Victoria Falls was “discovered” by Doctor Livingstone and at one end is a large statue of him and a wooden canoe that he reputedly arrived in. It’s an interesting interpretation, since one assumes that the Falls were here long before he was, and the local people certainly knew about them because his guide told him about them, so discovered, in this case, means something like got a story about them in the UK press.
From Livingstone’s diary: “no one could perceive where the vast body of water went; it seemed to lose itself in the earth, the opposite lip of the fissure into which it disappeared being only 80 feet distant. At least I did not comprehend it until, creeping with awe to the verge, I peered down into a large rent which had been made from bank to bank of the broad Zambesi, and saw that a stream of a thousand yards broad leaped down a hundred feet, and then became suddenly compressed into a space of fifteen or twenty yards.”
He describes it far better than I ever could.
Because there have been unusually heavy rains the water level is very high. Rocks which were above the water last time I was here are now deeply under water, and the noise of the falls is incredible and unrelenting. It was a brilliant sunny day, so there were rainbows at every corner, and in many cases, you could see both ends. I even walked through one, and although my companions said they could see the colours of the rainbow on my jacket, there was no pot of gold.
At the other end of the path is the bridge to Zambia. Before the bridge was built, people crossed on rafts pulled by a cable, something that looks unimaginable to me…travel today is so staid. The bridge was part of Cecil Rhodes plan to build the Capetown to Cairo highway, which was never completed. It now carries heavy traffic carrying copper ore, since Zambia has no seaport. The trucks travel in convoys, many from Chinese companies with Chinese drivers, making a person question the contracts with the Chinese that are supposed to ensure work for qualified local people.
As we were admiring the bridge we saw someone bungee jumping off it. I’m just not that brave, as we watched her swinging back and forth under the bridge, upside down, until someone was winched down to turn her over and winch her back up again. All I could remember was that in 2014 the cord had broken when an Australian woman had jumped from there.

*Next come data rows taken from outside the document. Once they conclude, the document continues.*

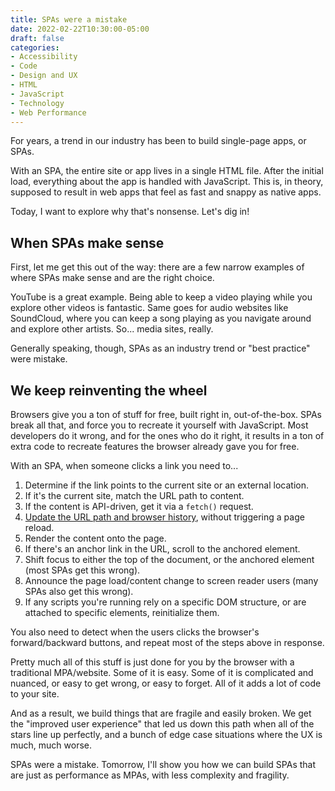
 ```yaml
---
title: SPAs were a mistake
date: 2022-02-22T10:30:00-05:00
draft: false
categories:
- Accessibility
- Code
- Design and UX
- HTML
- JavaScript
- Technology
- Web Performance
---
```


For years, a trend in our industry has been to build single-page apps, or SPAs.

With an SPA, the entire site or app lives in a single HTML file. After the initial load, everything about the app is handled with JavaScript. This is, in theory, supposed to result in web apps that feel as fast and snappy as native apps.

Today, I want to explore why that's nonsense. Let's dig in!

## When SPAs make sense

First, let me get this out of the way: there are a few narrow examples of where SPAs make sense and are the right choice.

YouTube is a great example. Being able to keep a video playing while you explore other videos is fantastic. Same goes for audio websites like SoundCloud, where you can keep a song playing as you navigate around and explore other artists. So... media sites, really.

Generally speaking, though, SPAs as an industry trend or "best practice" were mistake.

## We keep reinventing the wheel

Browsers give you a ton of stuff for free, built right in, out-of-the-box. SPAs break all that, and force you to recreate it yourself with JavaScript. Most developers do it wrong, and for the ones who do it right, it results in a ton of extra code to recreate features the browser already gave you for free.

With an SPA, when someone clicks a link you need to...

1. Determine if the link points to the current site or an external location.
2. If it's the current site, match the URL path to content.
3. If the content is API-driven, get it via a `fetch()` request.
4. [Update the URL path and browser history](/how-to-replace-the-current-url-in-the-browsers-history-with-the-vanilla-js-replacestate-method/), without triggering a page reload.
5. Render the content onto the page.
6. If there's an anchor link in the URL, scroll to the anchored element.
7. Shift focus to either the top of the document, or the anchored element (most SPAs get this wrong).
8. Announce the page load/content change to screen reader users (many SPAs also get this wrong).
9. If any scripts you're running rely on a specific DOM structure, or are attached to specific elements, reinitialize them.

You also need to detect when the users clicks the browser's forward/backward buttons, and repeat most of the steps above in response.

Pretty much all of this stuff is just done for you by the browser with a traditional MPA/website. Some of it is easy. Some of it is complicated and nuanced, or easy to get wrong, or easy to forget. All of it adds a lot of code to your site.

And as a result, we build things that are fragile and easily broken. We get the "improved user experience" that led us down this path when all of the stars line up perfectly, and a bunch of edge case situations where the UX is much, much worse.

SPAs were a mistake. Tomorrow, I'll show you how we can build SPAs that are just as performance as MPAs, with less complexity and fragility.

Eventually we had to leave, although I could stay there for days, Back to the hotel for our final party, at which I discovered that my Russian speaking friend was actually President of the association that hosted the conference, as well as host of the party. Ended up chatting with him quite late, as he tried to encourage me to consider the Zimbabwe Open University as my next employer.
Tired, happy and time for bed.
.: Great description of your trip to the Falls. How far away is it from where you were staying? Did you all ride in a shuttle or bus?
If you move to Zimbabwe, Friday night dinners would never be the same again!
Our hotel was actually on the Zambezi River about a mile upstream from the beginning of the falls. The hotel had a shuttle bus that took us to the National Park where the Falls are, which is on the other side of the town of Victoria Falls. There are some remarkable hotels along the way. On the way back we came in something called a combi,which is something like a Ford Econoline van with seats put in that you can squeeze about 16 people into…fortunately there were only 5 of us.
You could always come to Zimbabwe for dinner!